I feel surprised lately. Surprised about how I feel about things, and about how I have changed my mind about things. Somewhere within the vast trail of self-help books in my past, there was discussion of how “changing your mind” is more literal and important than how it sounds. We all come here to change and heal and grow, and I believe this even on days which I do not. Brain and soul and body, we are all beings in search of healing, and healing happens.
I did not realize until a couple of weeks ago that there were so many videos and recordings of rain sounds available on all my devices. There is soft rain, heavy rain, rain on the ocean, rain while trains are approaching. Rain in the city with an open window. There is rain on a tent or rain on a car, which has always been my favorite. What surprises me is how real my responses and feelings are when I hear the sounds. They cannot be expressed in words. This is true for both the real experience and the electronic version. The only difference between the two is that with one I do not have to wait for a rainy day.

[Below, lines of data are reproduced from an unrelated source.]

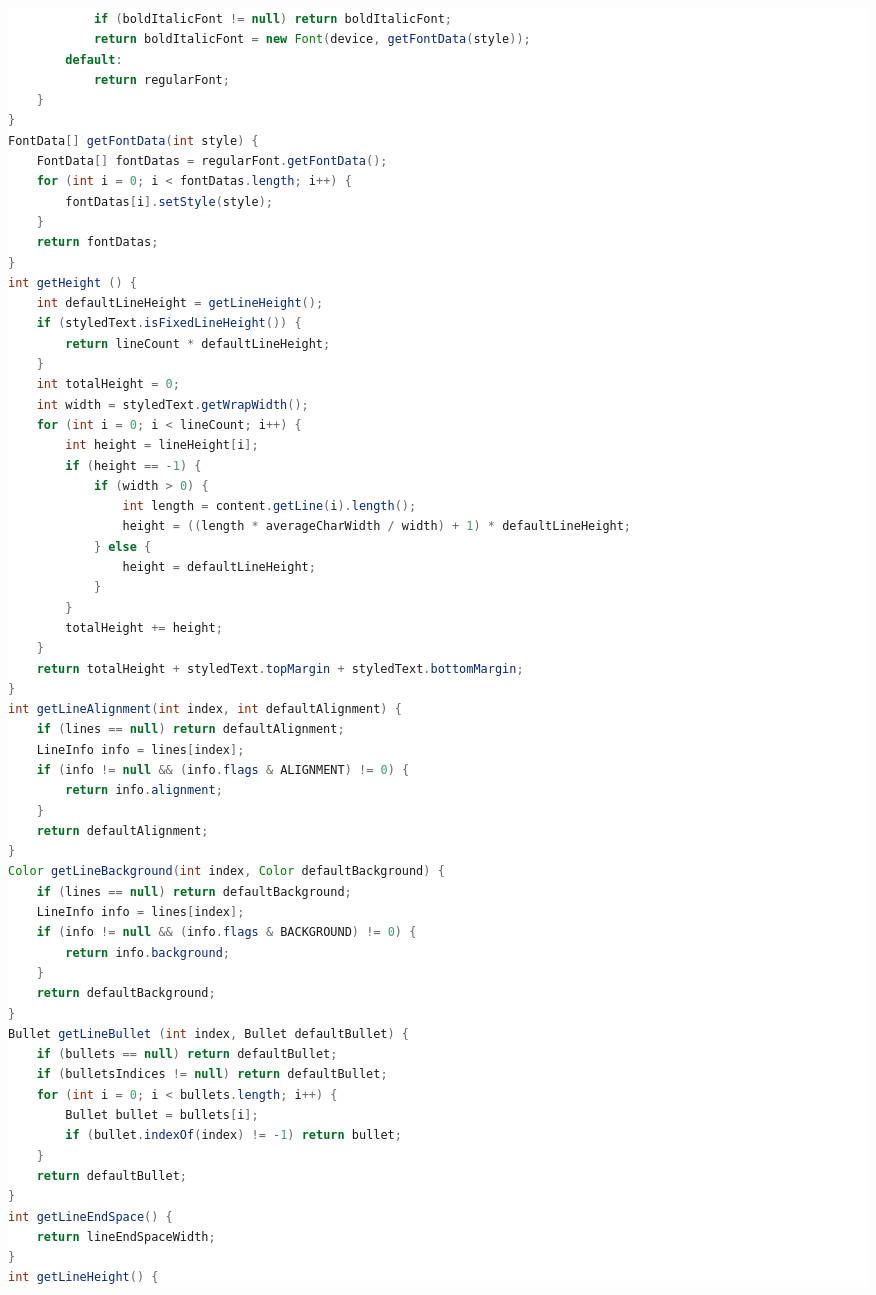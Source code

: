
 ```java
			if (boldItalicFont != null) return boldItalicFont;
			return boldItalicFont = new Font(device, getFontData(style));
		default:
			return regularFont;
	}
}
FontData[] getFontData(int style) {
	FontData[] fontDatas = regularFont.getFontData();
	for (int i = 0; i < fontDatas.length; i++) {
		fontDatas[i].setStyle(style);
	}
	return fontDatas;
}
int getHeight () {
	int defaultLineHeight = getLineHeight();
	if (styledText.isFixedLineHeight()) {
		return lineCount * defaultLineHeight;
	}
	int totalHeight = 0;
	int width = styledText.getWrapWidth();
	for (int i = 0; i < lineCount; i++) {
		int height = lineHeight[i];
		if (height == -1) {
			if (width > 0) {
				int length = content.getLine(i).length();
				height = ((length * averageCharWidth / width) + 1) * defaultLineHeight;
			} else {
				height = defaultLineHeight;
			}
		}
		totalHeight += height;
	}
	return totalHeight + styledText.topMargin + styledText.bottomMargin;
}
int getLineAlignment(int index, int defaultAlignment) {
	if (lines == null) return defaultAlignment;
	LineInfo info = lines[index];
	if (info != null && (info.flags & ALIGNMENT) != 0) {
		return info.alignment;
	}
	return defaultAlignment;
}
Color getLineBackground(int index, Color defaultBackground) {
	if (lines == null) return defaultBackground;
	LineInfo info = lines[index];
	if (info != null && (info.flags & BACKGROUND) != 0) {
		return info.background;
	}
	return defaultBackground;
}
Bullet getLineBullet (int index, Bullet defaultBullet) {
	if (bullets == null) return defaultBullet;
	if (bulletsIndices != null) return defaultBullet;
	for (int i = 0; i < bullets.length; i++) {
		Bullet bullet = bullets[i];
		if (bullet.indexOf(index) != -1) return bullet;
	}
	return defaultBullet;
}
int getLineEndSpace() {
	return lineEndSpaceWidth;
}
int getLineHeight() {
```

Perhaps I have arrived somewhere now where I can tolerate being here, on this earth. Perhaps I am becoming unfrozen during this cold January as the light begins to come back. I do not think there is much pain to be unfrozen because pain has enveloped me, followed me and defined most of my moments for the past few years. There are tears falling inside and outside along with all the droplets and drizzles which I stream, but there always are and the difference is that I can hear music in them. I can feel a cool and swirly breeze. If I dare say, the tears are coming with some peace and joy. Despite everything, this earth experience brings me joy. This will always surprise me, but this is real.
I think I am on the cusp of something. I feel cuspy. I do not know where I will go. I do know that I intend to reach out and take more things which I like, and which make me feel good, because I will need this to offset the sadness which I will never erase. A mediocre life will not be tolerable if I must live it without Susanna. I want a bigger life with more spaces to find her, like the spaces between raindrops when they ripple in a pond, or the spaces between the curves of waves on a stormy ocean. I intend to find her. I do not want to pass time in a bubble of numbness. Our dead, and our guiding angels and forces, speak to us always, but we can hear them better when we get out of drudgery and oppressive nonsense.
I will even say that for the time being I am obsessed with my rain sounds. I plug my ear buds in and play them at any old time. I look forward to hearing them when I go to sleep at night. They will stream on YouTube with lovely imagery for ten hours or until someone turns them off. This habit is supported by my family. My S.O. and son seem to understand. I have always said that love is mysterious. I used to mean romantic love but love between any people is mysterious and much bigger than we know.
My son is a wonderful, kind soul (this is not a surprise to me, because he always has been). Recently I have said this to him, because I see him trying to save me and protect me when I am sad: “You do not have to worry about me. I will be okay. It is not your job to save me. There are plenty of adults to help me, you just need to be a kid. I will be okay.” I mean these words. I have never wanted anything more than to change his life to one that does not include the loss of his sister. I know it is wrong for a child to feel responsible for my pain, and I will continue to say this to him and mean it.
And as I have said these words, he has interjected and repeated over and over, “No. No.” He will not agree that protecting me is not his job. I can neither change his loss or control his desire to save me. This I cannot change. This is mysterious. This is his way to love.
This is my daughter on a rainy day. I continue to be her mother. I think about her as often as any mother thinks about her child, nearly constantly. She is on the other side and I am here, and there is more to life than life.